In deze zaak heeft de Rechtbank Amsterdam op 7 november 2025 uitspraak gedaan in een bestuursrechtelijke procedure tussen Hotel Falcon Plaza B.V. als eiseres en de heffingsambtenaar als verweerder. De rechtbank ontving op 23 februari 2024 een beroepschrift van eiseres, gericht tegen een uitspraak op bezwaar van verweerder van 19 februari 2024. De rechtbank heeft geoordeeld dat het beroep kennelijk niet-ontvankelijk is, omdat eiseres het griffierecht van € 371,- niet tijdig heeft betaald. De griffier had eiseres meerdere keren verzocht om het griffierecht te voldoen, maar eiseres heeft hierop niet adequaat gereageerd.
De gemachtigde van eiseres heeft in het beroepschrift verzocht om uitstel van betaling van het griffierecht, maar dit verzoek was niet gemotiveerd. De rechtbank heeft vastgesteld dat de gemachtigde in veel meer zaken standaard verzoeken om uitstel van betaling indient, zonder dat deze verzoeken zijn onderbouwd. Dit gedrag is door de rechtbank aangemerkt als misbruik van procesrecht. De rechtbank heeft ook opgemerkt dat de gemachtigde op de hoogte was van de regels omtrent het griffierecht en dat hij had moeten weten dat zijn verzoeken geen kans van slagen hadden.

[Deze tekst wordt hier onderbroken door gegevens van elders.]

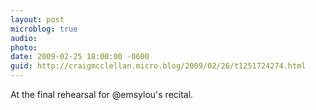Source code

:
 ```yaml
---
layout: post
microblog: true
audio: 
photo: 
date: 2009-02-25 18:00:00 -0600
guid: http://craigmcclellan.micro.blog/2009/02/26/t1251724274.html
---
```

At the final rehearsal for @emsylou's recital.
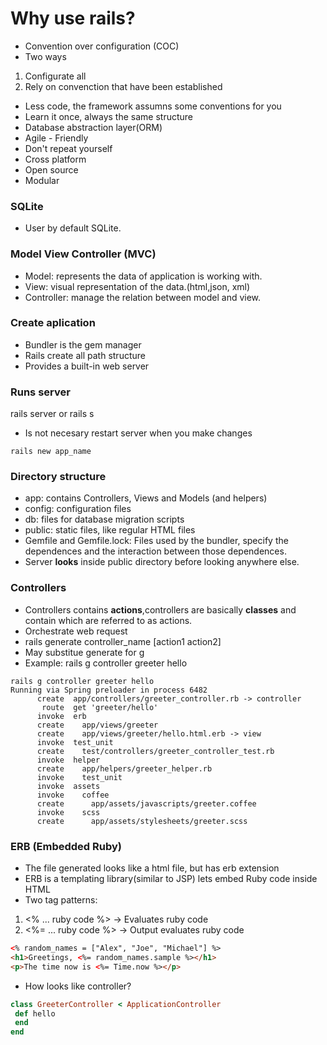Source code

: 
# Why use rails?
* Convention over configuration (COC)
* Two ways 
 1. Configurate all
 2. Rely on convenction that have been established
* Less code, the framework assumns some conventions for you
* Learn it once, always the same structure
* Database abstraction layer(ORM)
* Agile - Friendly
* Don't repeat yourself
* Cross platform
* Open source
* Modular

### SQLite
* User by default SQLite.
### Model View Controller (MVC)
* Model: represents the data of application is working with.
* View: visual representation of the data.(html,json, xml)
* Controller: manage the relation between model and view.

### Create aplication
* Bundler is the gem manager
* Rails create all path structure
* Provides a built-in web server

### Runs server
rails server or rails s
* Is not necesary restart server when you make changes

```
rails new app_name
```
### Directory structure
* app: contains Controllers, Views and Models (and helpers)
* config: configuration files
* db: files for database migration scripts
* public: static files, like regular HTML files
* Gemfile and Gemfile.lock: Files used by the bundler, specify the dependences and the interaction between those dependences.
* Server **looks** inside public directory before looking anywhere else.

### Controllers

* Controllers contains **actions**,controllers are basically **classes** and contain which are referred to as actions.
* Orchestrate web request
* rails generate controller_name [action1 action2]
* May substitue generate for g
* Example: rails g controller greeter hello

```
rails g controller greeter hello
Running via Spring preloader in process 6482
      create  app/controllers/greeter_controller.rb -> controller
       route  get 'greeter/hello'
      invoke  erb
      create    app/views/greeter
      create    app/views/greeter/hello.html.erb -> view
      invoke  test_unit
      create    test/controllers/greeter_controller_test.rb
      invoke  helper
      create    app/helpers/greeter_helper.rb
      invoke    test_unit
      invoke  assets
      invoke    coffee
      create      app/assets/javascripts/greeter.coffee
      invoke    scss
      create      app/assets/stylesheets/greeter.scss
```

### ERB (Embedded Ruby)
* The file generated looks like a html file, but has erb extension
* ERB is a templating library(similar to JSP) lets embed Ruby code inside HTML
* Two tag patterns:
 1. <% ... ruby code %>  -> Evaluates ruby code
 2. <%= ... ruby code %>  -> Output evaluates ruby code
 
 ```html
<% random_names = ["Alex", "Joe", "Michael"] %>
<h1>Greetings, <%= random_names.sample %></h1>
<p>The time now is <%= Time.now %></p>
 ```
 * How looks like controller?
 ```ruby
 class GreeterController < ApplicationController
  def hello
  end
end
 ```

Uiteindelijk heeft de rechtbank het beroep van eiseres niet-ontvankelijk verklaard, omdat niet is voldaan aan de voorwaarden voor het indienen van een beroepschrift, waaronder de tijdige betaling van het griffierecht. De rechtbank heeft geen aanleiding gezien voor een proceskostenveroordeling, gezien de uitkomst van de zaak. De uitspraak is openbaar uitgesproken en partijen zijn op de hoogte gesteld van hun rechtsmiddelen.